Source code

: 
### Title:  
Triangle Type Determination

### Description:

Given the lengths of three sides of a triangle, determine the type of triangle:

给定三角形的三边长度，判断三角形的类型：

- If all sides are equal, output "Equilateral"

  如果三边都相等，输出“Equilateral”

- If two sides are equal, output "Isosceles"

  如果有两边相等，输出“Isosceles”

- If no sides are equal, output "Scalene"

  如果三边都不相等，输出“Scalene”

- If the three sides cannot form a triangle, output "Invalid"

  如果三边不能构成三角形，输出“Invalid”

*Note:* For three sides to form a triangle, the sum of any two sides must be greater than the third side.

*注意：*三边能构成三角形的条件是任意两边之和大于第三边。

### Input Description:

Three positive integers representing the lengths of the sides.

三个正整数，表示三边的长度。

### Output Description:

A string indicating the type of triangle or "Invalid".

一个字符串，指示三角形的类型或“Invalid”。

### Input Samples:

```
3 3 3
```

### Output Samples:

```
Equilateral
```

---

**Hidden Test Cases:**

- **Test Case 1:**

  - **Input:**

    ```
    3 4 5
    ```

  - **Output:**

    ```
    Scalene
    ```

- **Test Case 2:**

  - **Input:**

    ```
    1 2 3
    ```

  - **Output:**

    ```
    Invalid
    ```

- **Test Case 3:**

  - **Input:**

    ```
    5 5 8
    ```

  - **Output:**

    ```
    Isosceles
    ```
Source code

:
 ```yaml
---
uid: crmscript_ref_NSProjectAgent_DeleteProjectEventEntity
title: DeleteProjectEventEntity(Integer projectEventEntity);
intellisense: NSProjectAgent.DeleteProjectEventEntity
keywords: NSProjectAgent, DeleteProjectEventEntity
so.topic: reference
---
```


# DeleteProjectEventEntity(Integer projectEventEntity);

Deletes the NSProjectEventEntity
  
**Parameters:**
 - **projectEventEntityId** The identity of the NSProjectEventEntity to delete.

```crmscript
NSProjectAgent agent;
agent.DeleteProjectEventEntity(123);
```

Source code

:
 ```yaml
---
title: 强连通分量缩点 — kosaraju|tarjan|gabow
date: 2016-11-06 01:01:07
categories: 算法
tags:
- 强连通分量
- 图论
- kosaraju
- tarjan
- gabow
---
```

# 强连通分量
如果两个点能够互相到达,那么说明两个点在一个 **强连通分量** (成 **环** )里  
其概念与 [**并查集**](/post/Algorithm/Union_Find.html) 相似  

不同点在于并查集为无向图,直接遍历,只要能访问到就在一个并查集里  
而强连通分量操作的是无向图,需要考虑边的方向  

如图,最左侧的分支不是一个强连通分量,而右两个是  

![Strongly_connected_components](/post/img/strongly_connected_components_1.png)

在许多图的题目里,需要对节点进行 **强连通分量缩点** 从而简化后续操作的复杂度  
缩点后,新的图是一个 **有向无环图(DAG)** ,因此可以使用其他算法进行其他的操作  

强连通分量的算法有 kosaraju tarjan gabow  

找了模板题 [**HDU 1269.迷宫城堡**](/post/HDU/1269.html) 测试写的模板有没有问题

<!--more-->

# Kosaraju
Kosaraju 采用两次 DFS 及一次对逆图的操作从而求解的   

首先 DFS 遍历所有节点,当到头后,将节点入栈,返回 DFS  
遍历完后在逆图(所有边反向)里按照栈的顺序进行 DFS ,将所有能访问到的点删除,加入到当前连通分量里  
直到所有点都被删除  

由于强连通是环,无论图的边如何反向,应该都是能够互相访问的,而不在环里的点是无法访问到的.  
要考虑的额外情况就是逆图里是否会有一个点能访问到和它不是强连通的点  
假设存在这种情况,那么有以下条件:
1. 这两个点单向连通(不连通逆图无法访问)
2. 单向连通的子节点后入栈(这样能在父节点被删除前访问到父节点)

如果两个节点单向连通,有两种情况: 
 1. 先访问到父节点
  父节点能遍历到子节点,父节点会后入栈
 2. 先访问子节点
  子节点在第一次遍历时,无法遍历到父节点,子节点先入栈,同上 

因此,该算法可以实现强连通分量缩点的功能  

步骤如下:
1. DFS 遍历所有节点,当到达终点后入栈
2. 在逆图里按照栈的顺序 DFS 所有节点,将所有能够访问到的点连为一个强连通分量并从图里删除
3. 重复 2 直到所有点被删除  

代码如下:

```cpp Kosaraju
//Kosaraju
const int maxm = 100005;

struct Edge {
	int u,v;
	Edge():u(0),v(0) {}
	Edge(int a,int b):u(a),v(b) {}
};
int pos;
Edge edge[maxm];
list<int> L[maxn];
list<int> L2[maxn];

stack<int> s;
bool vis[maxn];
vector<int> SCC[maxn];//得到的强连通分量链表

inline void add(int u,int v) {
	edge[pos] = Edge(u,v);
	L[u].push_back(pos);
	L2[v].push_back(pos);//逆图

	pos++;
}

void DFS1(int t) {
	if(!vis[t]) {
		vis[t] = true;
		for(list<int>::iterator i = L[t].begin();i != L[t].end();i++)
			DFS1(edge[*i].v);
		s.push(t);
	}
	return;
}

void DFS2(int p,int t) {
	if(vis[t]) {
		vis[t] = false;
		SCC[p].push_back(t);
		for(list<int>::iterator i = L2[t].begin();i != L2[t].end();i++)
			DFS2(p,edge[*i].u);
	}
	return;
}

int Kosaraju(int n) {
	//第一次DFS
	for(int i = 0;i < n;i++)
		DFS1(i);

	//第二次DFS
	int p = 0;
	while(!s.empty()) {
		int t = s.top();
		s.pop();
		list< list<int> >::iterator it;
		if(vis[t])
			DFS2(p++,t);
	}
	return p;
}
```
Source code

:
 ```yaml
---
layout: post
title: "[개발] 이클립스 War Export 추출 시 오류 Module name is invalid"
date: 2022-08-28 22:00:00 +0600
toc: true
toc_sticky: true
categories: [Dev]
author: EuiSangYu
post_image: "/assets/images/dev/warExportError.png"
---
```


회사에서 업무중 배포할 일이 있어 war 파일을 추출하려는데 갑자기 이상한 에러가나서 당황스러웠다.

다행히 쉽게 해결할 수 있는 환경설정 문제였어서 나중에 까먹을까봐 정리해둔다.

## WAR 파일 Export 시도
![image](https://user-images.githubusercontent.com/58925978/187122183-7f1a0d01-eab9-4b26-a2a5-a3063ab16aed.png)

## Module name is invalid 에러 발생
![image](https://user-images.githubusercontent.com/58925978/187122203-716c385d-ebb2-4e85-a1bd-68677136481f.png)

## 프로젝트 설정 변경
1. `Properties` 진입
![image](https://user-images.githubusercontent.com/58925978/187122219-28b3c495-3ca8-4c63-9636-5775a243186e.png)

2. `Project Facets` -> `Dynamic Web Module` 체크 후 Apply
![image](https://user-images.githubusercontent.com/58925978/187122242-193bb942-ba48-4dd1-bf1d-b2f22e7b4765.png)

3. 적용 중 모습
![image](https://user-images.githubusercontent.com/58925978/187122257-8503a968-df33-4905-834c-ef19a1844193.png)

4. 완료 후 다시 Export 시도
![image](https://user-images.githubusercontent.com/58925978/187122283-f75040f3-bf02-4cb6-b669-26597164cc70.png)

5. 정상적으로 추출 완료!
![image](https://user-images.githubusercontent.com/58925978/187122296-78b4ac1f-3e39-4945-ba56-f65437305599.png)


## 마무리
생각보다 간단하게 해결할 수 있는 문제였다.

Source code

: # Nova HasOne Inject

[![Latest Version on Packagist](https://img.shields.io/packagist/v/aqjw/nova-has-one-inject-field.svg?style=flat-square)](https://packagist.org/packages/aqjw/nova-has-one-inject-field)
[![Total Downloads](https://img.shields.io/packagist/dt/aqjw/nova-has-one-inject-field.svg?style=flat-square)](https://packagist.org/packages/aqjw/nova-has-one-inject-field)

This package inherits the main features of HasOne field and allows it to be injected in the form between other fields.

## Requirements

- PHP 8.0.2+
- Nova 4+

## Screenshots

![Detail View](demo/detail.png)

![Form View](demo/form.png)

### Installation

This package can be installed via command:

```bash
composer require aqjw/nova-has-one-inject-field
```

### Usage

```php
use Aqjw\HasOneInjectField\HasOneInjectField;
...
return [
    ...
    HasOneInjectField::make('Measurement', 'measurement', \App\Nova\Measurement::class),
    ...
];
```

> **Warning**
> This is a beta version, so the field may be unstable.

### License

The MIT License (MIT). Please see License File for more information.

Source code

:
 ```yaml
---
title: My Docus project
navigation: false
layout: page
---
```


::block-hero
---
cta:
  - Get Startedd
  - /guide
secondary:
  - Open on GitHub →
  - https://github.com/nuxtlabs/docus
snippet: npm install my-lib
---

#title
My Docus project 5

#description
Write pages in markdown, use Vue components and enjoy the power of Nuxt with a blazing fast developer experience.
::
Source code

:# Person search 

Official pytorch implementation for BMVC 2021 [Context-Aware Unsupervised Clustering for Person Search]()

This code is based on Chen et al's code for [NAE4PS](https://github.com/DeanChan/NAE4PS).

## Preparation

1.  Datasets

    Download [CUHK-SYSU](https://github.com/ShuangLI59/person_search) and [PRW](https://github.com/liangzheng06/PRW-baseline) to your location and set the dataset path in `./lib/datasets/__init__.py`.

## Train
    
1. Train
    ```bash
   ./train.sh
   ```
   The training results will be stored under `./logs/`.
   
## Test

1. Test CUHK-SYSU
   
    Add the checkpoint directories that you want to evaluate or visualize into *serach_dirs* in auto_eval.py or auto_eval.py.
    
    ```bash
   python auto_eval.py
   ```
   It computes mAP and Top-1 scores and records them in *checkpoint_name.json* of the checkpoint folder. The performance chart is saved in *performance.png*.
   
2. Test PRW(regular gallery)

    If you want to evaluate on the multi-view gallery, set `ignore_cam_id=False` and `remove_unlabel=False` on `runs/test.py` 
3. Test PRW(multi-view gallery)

Task brief:
If a line in the entries above contains "CUHK", report it.

Exercise result:
    Download [CUHK-SYSU](https://github.com/ShuangLI59/person_search) and [PRW](https://github.com/liangzheng06/PRW-baseline) to your location and set the dataset path in `./lib/datasets/__init__.py`.
1. Test CUHK-SYSU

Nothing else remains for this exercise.